While I still think that there’s some truth to what I wrote over 4 years ago, as I indicated earlier, I think I’ve sold TV short. And while we’re at it, movies, too. Maybe there’s more to TV and film than entertainment, escapism, and employment. Well, of course there is, but let’s get into it.

Maybe there’s also an element of education to it. Remember my post from the other week on fictional presidents and the sunk cost trap? If the the script were written differently, that could have shown viewers the more optimal choice.

Or what about the idea that watching a TV show or a movie can inspire us? Last year, Reese Witherspoon starred (and was rightfully nominated for an Oscar!) in the movie Wild. The movie was based on Cheryl Strayed’s memoir regarding her trek on the Pacific Crest Trail. Importantly, the movie didn’t give viewers misconceptions about hiking 2,500 miles. It’s hard. With that being said, consider this:

“People are definitely worried about the ‘Wild’ effect, though we can’t really figure out what it is yet,” said Dan Moe, a baker from Portland, Oregon who’s hiking this year.

He said while he thinks there are more hikers on the trail this year, he hasn’t yet met anyone who’s out there because of the book or film.

“At least they don’t admit it,” he said.

To add to that:

Before the book was published, about 300 people would take out permits to attempt the full hike, which usually takes four to five months. It’s not yet known how many will try this year, but estimates range from 1,600 to 3,000 — 10 times the number who tried before the book came out.
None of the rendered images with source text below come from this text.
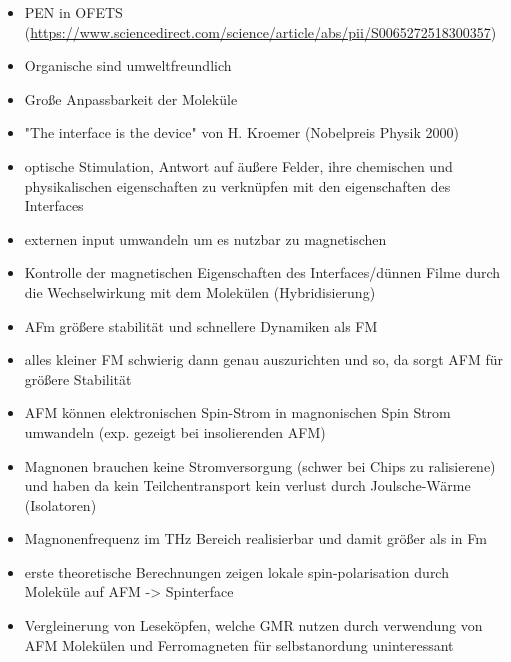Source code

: \begin{itemize}
    \item PEN in OFETS (\url{https://www.sciencedirect.com/science/article/abs/pii/S0065272518300357})
    \item Organische sind umweltfreundlich \cite{scholl_chapter_2018}
    \item Große Anpassbarkeit der Moleküle \cite{scholl_chapter_2018}
    \item "The interface is the device" von H. Kroemer (Nobelpreis Physik 2000)
    \item optische Stimulation, Antwort auf äußere Felder, ihre chemischen und physikalischen eigenschaften zu verknüpfen mit den eigenschaften des Interfaces \cite{IF_16}
    \item externen input umwandeln um es nutzbar zu magnetischen
    \item Kontrolle der magnetischen Eigenschaften des Interfaces/dünnen Filme durch die Wechselwirkung mit dem Molekülen (Hybridisierung) \cite{IF_16}
    \item AFm größere stabilität und schnellere Dynamiken als FM \cite{AFM_1}
    \item alles kleiner FM schwierig dann genau auszurichten und so, da sorgt AFM für größere Stabilität 
    \item AFM können elektronischen Spin-Strom in magnonischen Spin Strom umwandeln (exp. gezeigt bei insolierenden AFM) \cite{AFM_1}
    \item Magnonen brauchen keine Stromversorgung (schwer bei Chips zu ralisierene) und haben da kein Teilchentransport kein verlust durch Joulsche-Wärme (Isolatoren) \cite{AFM_3}
    \item Magnonenfrequenz im THz Bereich realisierbar und damit größer als in Fm \cite{AFM_5}
    \item erste theoretische Berechnungen zeigen lokale spin-polarisation durch Moleküle auf AFM \cite{AFM_2} -> Spinterface
    \item Vergleinerung von Leseköpfen, welche GMR nutzen durch verwendung von AFM Molekülen und Ferromagneten \cite{bagrets_single_2012} für selbstanordung uninteressant
\end{itemize}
So, while we may be wrong to infer causality here, there certainly appears to be a correlation worth noting.

There are two more things I want to address. The first, “you can’t be what you can’t see.” This is the motto of a movie/documentary of which I’ve written about many times before: Miss Representation. There has certainly been a lot of progress (at least there appears to have been) since that movie came out, with regard to women having more prominent roles, but similar to the anecdote from above, I’d caution on inferring causality. However, I will say that I’m glad to hear that it appears that there’s this concerted effort arising. For instance, did you know that there’s going to be female Thor? Or that they’re bringing back Macgyver as a female?

Lastly, there’s the idea that TV is a mechanism for storytelling. While that may seem obvious, consider the time before movies, TV, and radio, when we’d have to sit around the fire and tell stories to each other. This was the way that many things were passed on from generation to generation and now we have things like the Internet where we don’t even need to hear the story from someone — we can read all about it (and the blatant hyperbole contained within).

There was a great article on Vox a couple weeks back with the main thesis that the recent string of superhero movies have been an attempt to rewrite the images of 9/11. It’s really a very interesting read and I encourage you to check it out, but I think this adds to the idea that TV (and movies) are and can be much more to us than a place to escape. They can also be a place where we heal. That may seem somewhat ironic given that the average American spends 3 hours a day watching TV (and, in a sense, accelerates their ageing/death because of sedentariness), but maybe it’s time we have a bit more compassion for those among us who would rather go to the movies or binge-watch a season of Star Trek.